I did! I had a big ol’ marathon, and let me just tell you that I’m still traumatized by the Wanda-gets-appendicitis-and-Doogie-has-to-give-her-a-pelvic-exam episode. That was the episode I remembered most from the original run. Do you hear that a lot from female fans?
[Laughs]A harrowing episode to be sure. Women are very frightened by the content of that one indeed.
Watch a clip of that episode
Is there an episode that fans always mention?
In season 1, there’s a very special episode where I save the life of a dog. In the emergency room. A very profound and deeply moving Doogie.
On the DVD, co-creator Steven Bochco said the appendicitis episode was the one that best encapsulated the series for him. Is that the one you’d choose as well?
I was a big fan of the pilot episode, actually. David E. Kelley wrote that with Steven Bochco, and I thought that separated the man-child elements really well, having to confront death at the same time worry about his prom date.
Bocho says, had the shown been able to wrap up with a fifth season, Doogie would have become disenchanted with medicine and quit to become a writer. Is that what you always thought would happen?
No, I assumed he’d probably overdose on hospital medication due to the inordinate strain on his young mind. [Laughs]
Millions of hearts are breaking — however, that would be a fantastic reunion movie.
That’s true. Live from rehab!
Now on to the important questions: Did you get to keep the acid-washed jean jacket?

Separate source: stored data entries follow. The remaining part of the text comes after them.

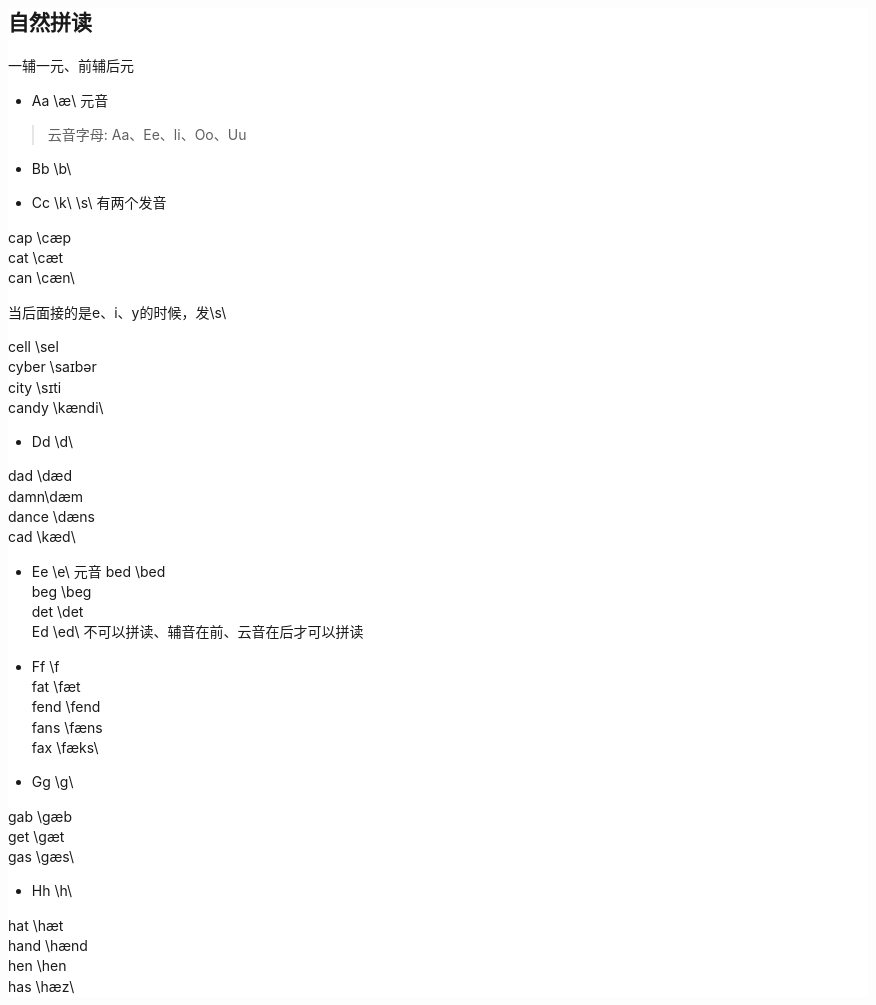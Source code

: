 
## 自然拼读

一辅一元、前辅后元


* Aa \æ\ 元音

> 云音字母: Aa、Ee、li、Oo、Uu


* Bb \b\

* Cc \k\ \s\ 有两个发音

cap \cæp\
cat \cæt\
can \cæn\

当后面接的是e、i、y的时候，发\s\

cell \sel\
cyber \saɪbər\
city \sɪti\
candy \kændi\

* Dd \d\

dad \dæd\
damn\dæm\
dance \dæns\
cad \kæd\

* Ee \e\ 元音
bed \bed\
beg \beg\
det \det\
Ed \ed\ 不可以拼读、辅音在前、云音在后才可以拼读


* Ff \f\
fat \fæt\
fend \fend\
fans \fæns\
fax \fæks\

* Gg \g\

gab \gæb\
get \gæt\
gas \gæs\

* Hh \h\

hat \hæt\
hand \hænd\
hen \hen\
has \hæz\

[Laughs] I unfortunately didn’t. The acid-washed jeans were, I think, out of style even then. Doogie tried to be the fashion forefront for many different looks: The wild and wacky tie, the oversized, unlaced hightop Nikes. I tried to bring the bouffant back in the first three-quarters of season 1, to no avail.

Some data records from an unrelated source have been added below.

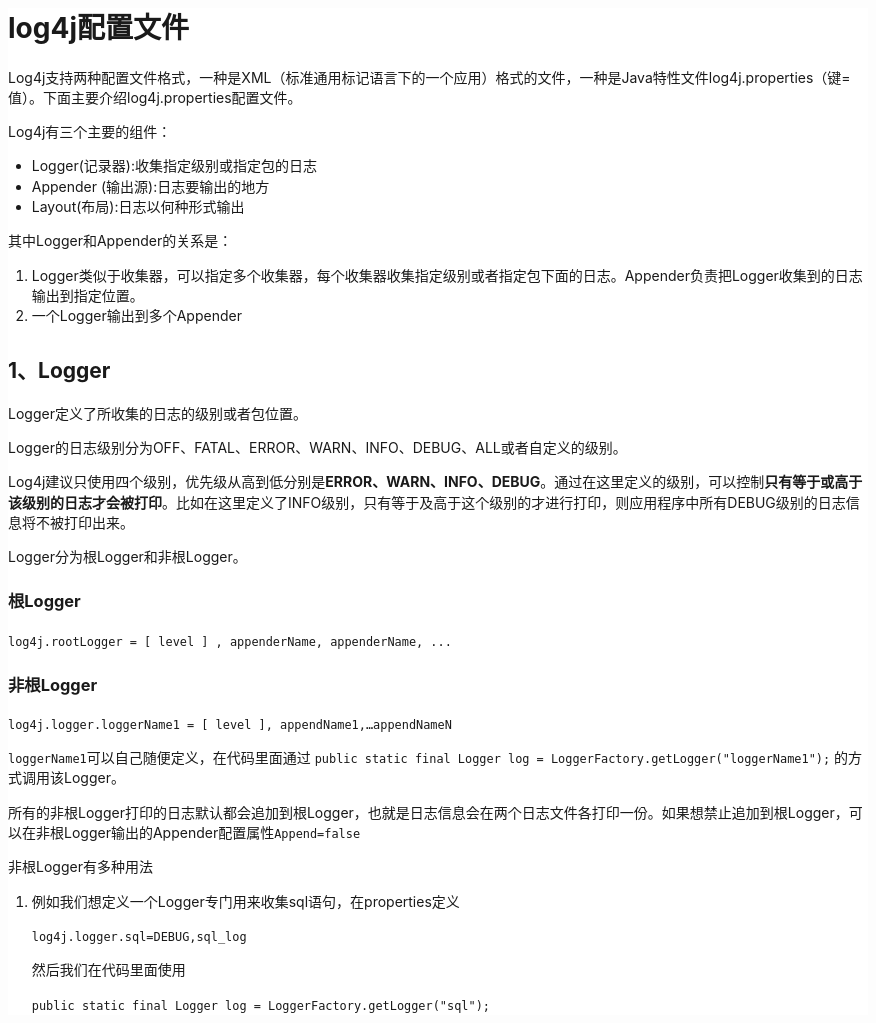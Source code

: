 # log4j配置文件

Log4j支持两种配置文件格式，一种是XML（标准通用标记语言下的一个应用）格式的文件，一种是Java特性文件log4j.properties（键=值）。下面主要介绍log4j.properties配置文件。

Log4j有三个主要的组件：

- Logger(记录器):收集指定级别或指定包的日志 
- Appender (输出源):日志要输出的地方
- Layout(布局):日志以何种形式输出

其中Logger和Appender的关系是：

1. Logger类似于收集器，可以指定多个收集器，每个收集器收集指定级别或者指定包下面的日志。Appender负责把Logger收集到的日志输出到指定位置。
2. 一个Logger输出到多个Appender

## 1、Logger

Logger定义了所收集的日志的级别或者包位置。

Logger的日志级别分为OFF、FATAL、ERROR、WARN、INFO、DEBUG、ALL或者自定义的级别。

Log4j建议只使用四个级别，优先级从高到低分别是**ERROR、WARN、INFO、DEBUG**。通过在这里定义的级别，可以控制**只有等于或高于该级别的日志才会被打印**。比如在这里定义了INFO级别，只有等于及高于这个级别的才进行打印，则应用程序中所有DEBUG级别的日志信息将不被打印出来。

Logger分为根Logger和非根Logger。

### 根Logger

```
log4j.rootLogger = [ level ] , appenderName, appenderName, ...
```

### 非根Logger

```
log4j.logger.loggerName1 = [ level ], appendName1,…appendNameN
```

`loggerName1`可以自己随便定义，在代码里面通过 `public static final Logger log = LoggerFactory.getLogger("loggerName1");` 的方式调用该Logger。

所有的非根Logger打印的日志默认都会追加到根Logger，也就是日志信息会在两个日志文件各打印一份。如果想禁止追加到根Logger，可以在非根Logger输出的Appender配置属性`Append=false`

非根Logger有多种用法

1. 例如我们想定义一个Logger专门用来收集sql语句，在properties定义

   ```
   log4j.logger.sql=DEBUG,sql_log
   ```

   然后我们在代码里面使用

   ```
   public static final Logger log = LoggerFactory.getLogger("sql");
   ```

Was the juggling something you did before the show or a skill you acquired for Doogie?
I juggled before the show. Still do. I just bought some Dubé juggling knives and swords.
Are you serious?
Yeah, they’re not sharp, they’re juggling style, but it’s cool. I’ve yet to juggle five. I can juggle three, I can juggle four, but I never accomplished five. On the show, I had to learn a fair amount of stuff really quickly. I had to learn Japanese in a day. I had to learn sign language. Since he was a genius, they would throw all sorts of interesting, who-knew-he-could-do-that things at me.
Like practicing suturing on raw chicken breasts. You mention that on the DVD.
Yeah, that was the best. They gave us suture packs, and told us to go to Ralph’s and get a chicken breast. And actually, we would use raw chicken on set. They’d cover all the edges of it with gauze and such, so it looked essentially like skin. You got to suture fast, that’s one of those believability issues.
You also mention that you have a serious dance phobia. Discuss.
I don’t like the scrutiny. My favorite time to dance is at, like, wedding receptions, when it’s all ages and everyone seems to be having fun. But dancing in L.A. is kind of nightmarish, and dancing on set where you have to have the music piped in one ear while the whole set is extremely silent, and you’re gyrating with someone, hoping that you’re on beat, trying to say lines — it’s really kind of the most horrible and embarrassing situation ever.
Watch a must-see clip from the Doogie Howser, M.D. pilot
Why are you so believable as a smart guy?
I don’t know. I have a very large forehead. I have a pronounced skull. Maybe producers think that there is a lot going on up in there. Joking aside, I am relatively cerebral. I think things through a lot, so I probably use my head more than my heart. That probably comes through in my acting.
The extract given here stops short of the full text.